Enterprise Application Integration: Part 3

Click here to download the code from Codeplex. Please make sure you click on 'Code for Part 3'. This example cannot be run using SQL Server Express, it must be run on SQL Server. Please run the script in the SQL Scripts solution folder to create the required databases (even if you have done this for the last part).

General Refactoring


Database Scripts

The databases scripts were creating the database files to a specified directory. This has been rectified.

Response Objects

I now no longer favour the generic Response objects returned by the Application Layer. The need to cast this to the actual type adds complexity for the consumer. The point was to return other types in various circumstances (ie. validation failures or if an entity is not found). Instead, Fault Exceptions will handle these circumstances (although I do wonder whether a failed validation is really exceptional?). I still favour Data Transfer Objects.

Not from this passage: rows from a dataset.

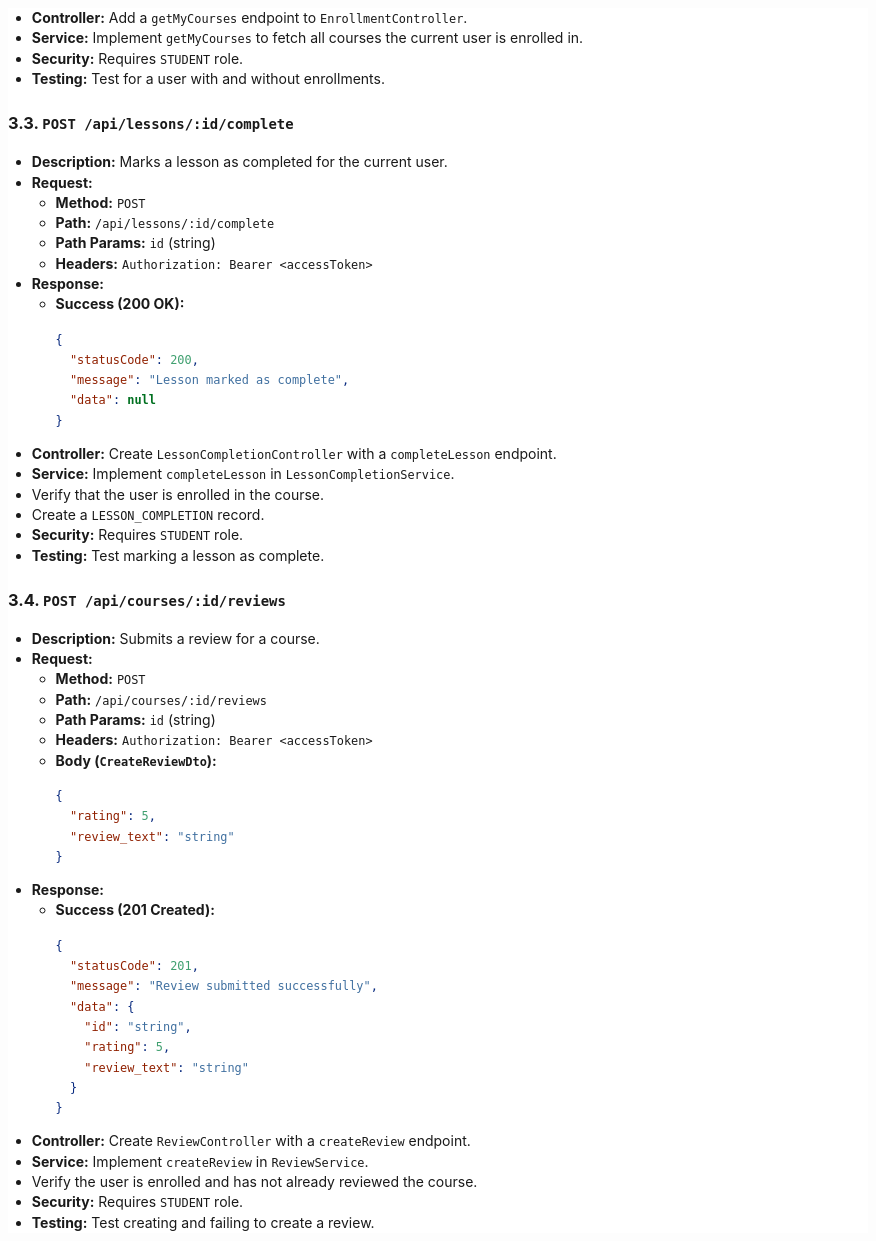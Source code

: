 - **Controller:** Add a `getMyCourses` endpoint to `EnrollmentController`.
- **Service:** Implement `getMyCourses` to fetch all courses the current user is enrolled in.
- **Security:** Requires `STUDENT` role.
- **Testing:** Test for a user with and without enrollments.

### 3.3. `POST /api/lessons/:id/complete`

- **Description:** Marks a lesson as completed for the current user.
- **Request:**
  - **Method:** `POST`
  - **Path:** `/api/lessons/:id/complete`
  - **Path Params:** `id` (string)
  - **Headers:** `Authorization: Bearer <accessToken>`
- **Response:**
  - **Success (200 OK):**
    ```json
    {
      "statusCode": 200,
      "message": "Lesson marked as complete",
      "data": null
    }
    ```
- **Controller:** Create `LessonCompletionController` with a `completeLesson` endpoint.
- **Service:** Implement `completeLesson` in `LessonCompletionService`.
- Verify that the user is enrolled in the course.
- Create a `LESSON_COMPLETION` record.
- **Security:** Requires `STUDENT` role.
- **Testing:** Test marking a lesson as complete.

### 3.4. `POST /api/courses/:id/reviews`

- **Description:** Submits a review for a course.
- **Request:**
  - **Method:** `POST`
  - **Path:** `/api/courses/:id/reviews`
  - **Path Params:** `id` (string)
  - **Headers:** `Authorization: Bearer <accessToken>`
  - **Body (`CreateReviewDto`):**
    ```json
    {
      "rating": 5,
      "review_text": "string"
    }
    ```
- **Response:**
  - **Success (201 Created):**
    ```json
    {
      "statusCode": 201,
      "message": "Review submitted successfully",
      "data": {
        "id": "string",
        "rating": 5,
        "review_text": "string"
      }
    }
    ```
- **Controller:** Create `ReviewController` with a `createReview` endpoint.
- **Service:** Implement `createReview` in `ReviewService`.
- Verify the user is enrolled and has not already reviewed the course.
- **Security:** Requires `STUDENT` role.
- **Testing:** Test creating and failing to create a review.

On some projects, I always have a request object, even if it only has one property. The advantage of this is that if a new version of the service is released, it will be backwardly compatible with existing consumers of the service.

WCF Layer

The Remote Façade Layer has been renamed the WCF layer, because this is more meaningful, and it is not truly an implementation of the Remote Façade pattern. I am wondering if this layer is truly needed - the Application layer is already polluted with WCF related stuff.

Logging and Infrastructure Layer

I have added in some logging. This is in a new layer - the Infrastructure layer. This is not yet perfected - if the Domain needed to log events, it would need a dependency on the Infrastructure layer, violating a principle of the Domain Model Pattern. Each service operation logs the content of the request, and errors are also logged. The logging still relies on SQL - I may change this in future to harness NHibernate, to keep it consistent with the rest of the project.

Note that depending on which binding you are using, you can't always use Application_Error in Global.asax, so instead a Behaviour Attribute is added to each service to log errors. Hopefully, I will figure out a way to log service calls with attributes, removing the need to add _log.Add() at the start of each service, forming a type of AOP. Also note that setting up behaviour extensions in web.config is affected by a bug that has existed since the dawn of WCF and has not yet been fixed.

Also, Application_EndRequest does not work for some bindings, so I have moved this to the end of each service call. Hopefully I will be able to fix this with a Behaviour Attribute.

Integration Refactoring


One thing I haven't been happy with when using XML or WCF Web Services in the past is the point-to-point connections between applications, which makes the applications tightly coupled. This leads to many design problems, including entities being duplicated between systems - like the Site entity in the account system.

I have been reading up on SOA, and while I don't claim to be building an SOA here, I am borrowing some concepts. One borrowed concept is the composite service. In this system, some composite services consume the services from the Client Data System and the Accounts System, and any integration is performed in the composite services. This removes the reference from the Accounts System to the Client Data System, removes the need for Service Gateways, removes the need for any Client Data System entities or properties from the Accounts System, removes the need for the consequent mapping files, and removes the need for the views in the database. The two systems have become completely decoupled.


The only connection that remains are foreign keys in the Accounts System to the Client data System (for example - Site ID in the Account entity). I read somewhere even this is frowned upon, but I'm not at all sure how this would work? I'll leave this for now.

There is some business logic in the composite services> I'm not sure this is the best place for it, and may review it later. Some validation is occurring in the composite services too, and again I will review this. For example, the Account composite service checks if the client is established before calling the Account Service to create it - an alternative would be to pass the Client entity regardless to the Account Service and let it decide whether to create the account?

The validation is all a bit spread out - maybe this could go in the UI.

Another bonus is that I have avoided replicating the FullName business logic.

The Contact entity may appear to be replicated in the Accounts System, but in fact this only holds information about a contact that is specific to the Accounts System, and does not replicate any properties from the Client data System (except the ID to tie them together).